# ASSIGNMENT:
Please restate the entire listing verbatim.
++++++
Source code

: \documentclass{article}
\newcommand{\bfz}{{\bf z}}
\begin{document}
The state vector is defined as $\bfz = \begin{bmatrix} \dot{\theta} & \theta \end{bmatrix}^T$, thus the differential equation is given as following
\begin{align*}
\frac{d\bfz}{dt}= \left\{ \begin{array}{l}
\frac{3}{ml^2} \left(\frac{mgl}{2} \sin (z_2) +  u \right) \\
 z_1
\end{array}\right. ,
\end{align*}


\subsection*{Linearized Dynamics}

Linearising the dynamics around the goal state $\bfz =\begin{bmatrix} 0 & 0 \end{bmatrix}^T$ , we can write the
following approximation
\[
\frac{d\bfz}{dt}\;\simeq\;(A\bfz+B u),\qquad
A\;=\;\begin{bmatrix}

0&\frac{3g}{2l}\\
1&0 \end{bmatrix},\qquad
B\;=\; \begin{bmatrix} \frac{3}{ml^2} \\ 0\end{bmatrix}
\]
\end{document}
++++++
# YOUR RESPONSE:
Source code

: \documentclass{article}
\newcommand{\bfz}{{\bf z}}
\begin{document}
The state vector is defined as $\bfz = \begin{bmatrix} \dot{\theta} & \theta \end{bmatrix}^T$, thus the differential equation is given as following
\begin{align*}
\frac{d\bfz}{dt}= \left\{ \begin{array}{l}
\frac{3}{ml^2} \left(\frac{mgl}{2} \sin (z_2) +  u \right) \\
 z_1
\end{array}\right. ,
\end{align*}


\subsection*{Linearized Dynamics}

Linearising the dynamics around the goal state $\bfz =\begin{bmatrix} 0 & 0 \end{bmatrix}^T$ , we can write the
following approximation
\[
\frac{d\bfz}{dt}\;\simeq\;(A\bfz+B u),\qquad
A\;=\;\begin{bmatrix}

0&\frac{3g}{2l}\\
1&0 \end{bmatrix},\qquad
B\;=\; \begin{bmatrix} \frac{3}{ml^2} \\ 0\end{bmatrix}
\]
\end{document}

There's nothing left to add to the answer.